» Task prompt
I'd ask you to write out the lines below exactly, with no images.

» Extracted material

Start of Block

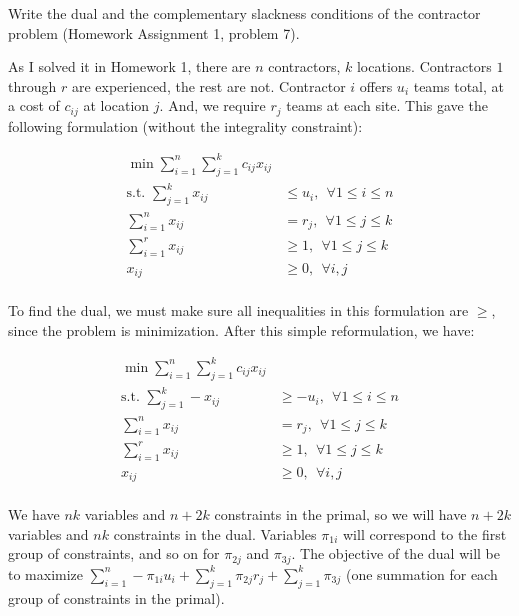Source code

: \documentclass[fleqn]{homework}
\begin{document}
  \begin{problem}{4}
    \begin{question}
      Write the dual and the complementary slackness conditions of the
      contractor problem (Homework Assignment 1, problem 7).
    \end{question}

    As I solved it in Homework 1, there are $n$ contractors, $k$ locations.
    Contractors $1$ through $r$ are experienced, the rest are not.  Contractor
    $i$ offers $u_i$ teams total, at a cost of $c_{ij}$ at location $j$.  And,
    we require $r_j$ teams at each site.  This gave the following formulation
    (without the integrality constraint):

    \begin{align*}
      \min \sum_{i=1}^n \sum_{j=1}^k c_{ij} x_{ij} & \\
      \text{s.t. } \sum_{j=1}^k x_{ij} &\leq u_i, \:\: \forall 1 \le i \le n \\
      \sum_{i=1}^n x_{ij} &= r_j, \:\: \forall 1 \le j \le k \\
      \sum_{i=1}^r x_{ij} &\geq 1, \:\: \forall 1 \le j \le k \\
      x_{ij} &\geq 0, \:\: \forall i,j \\
    \end{align*}

    To find the dual, we must make sure all inequalities in this formulation are
    $\ge$, since the problem is minimization.  After this simple reformulation,
    we have:

    \begin{align*}
      \min \sum_{i=1}^n \sum_{j=1}^k c_{ij} x_{ij} & \\
      \text{s.t. } \sum_{j=1}^k -x_{ij} &\ge -u_i, \:\: \forall 1 \le i \le n \\
      \sum_{i=1}^n x_{ij} &= r_j, \:\: \forall 1 \le j \le k \\
      \sum_{i=1}^r x_{ij} &\geq 1, \:\: \forall 1 \le j \le k \\
      x_{ij} &\geq 0, \:\: \forall i,j \\
    \end{align*}

    We have $nk$ variables and $n+2k$ constraints in the primal, so we will have
    $n+2k$ variables and $nk$ constraints in the dual.  Variables $\pi_{1i}$
    will correspond to the first group of constraints, and so on for $\pi_{2j}$
    and $\pi_{3j}$.  The objective of the dual will be to maximize
    $\sum_{i=1}^n -\pi_{1i} u_i + \sum_{j=1}^k \pi_{2j} r_j + \sum_{j=1}^k
    \pi_{3j}$ (one summation for each group of constraints in the primal).


\end{problem}
\end{document}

End of Block

» Exercise solution
Source code

: \documentclass[fleqn]{homework}
\begin{document}
  \begin{problem}{4}
    \begin{question}
      Write the dual and the complementary slackness conditions of the
      contractor problem (Homework Assignment 1, problem 7).
    \end{question}

    As I solved it in Homework 1, there are $n$ contractors, $k$ locations.
    Contractors $1$ through $r$ are experienced, the rest are not.  Contractor
    $i$ offers $u_i$ teams total, at a cost of $c_{ij}$ at location $j$.  And,
    we require $r_j$ teams at each site.  This gave the following formulation
    (without the integrality constraint):

    \begin{align*}
      \min \sum_{i=1}^n \sum_{j=1}^k c_{ij} x_{ij} & \\
      \text{s.t. } \sum_{j=1}^k x_{ij} &\leq u_i, \:\: \forall 1 \le i \le n \\
      \sum_{i=1}^n x_{ij} &= r_j, \:\: \forall 1 \le j \le k \\
      \sum_{i=1}^r x_{ij} &\geq 1, \:\: \forall 1 \le j \le k \\
      x_{ij} &\geq 0, \:\: \forall i,j \\
    \end{align*}

    To find the dual, we must make sure all inequalities in this formulation are
    $\ge$, since the problem is minimization.  After this simple reformulation,
    we have:

    \begin{align*}
      \min \sum_{i=1}^n \sum_{j=1}^k c_{ij} x_{ij} & \\
      \text{s.t. } \sum_{j=1}^k -x_{ij} &\ge -u_i, \:\: \forall 1 \le i \le n \\
      \sum_{i=1}^n x_{ij} &= r_j, \:\: \forall 1 \le j \le k \\
      \sum_{i=1}^r x_{ij} &\geq 1, \:\: \forall 1 \le j \le k \\
      x_{ij} &\geq 0, \:\: \forall i,j \\
    \end{align*}

    We have $nk$ variables and $n+2k$ constraints in the primal, so we will have
    $n+2k$ variables and $nk$ constraints in the dual.  Variables $\pi_{1i}$
    will correspond to the first group of constraints, and so on for $\pi_{2j}$
    and $\pi_{3j}$.  The objective of the dual will be to maximize
    $\sum_{i=1}^n -\pi_{1i} u_i + \sum_{j=1}^k \pi_{2j} r_j + \sum_{j=1}^k
    \pi_{3j}$ (one summation for each group of constraints in the primal).


\end{problem}
\end{document}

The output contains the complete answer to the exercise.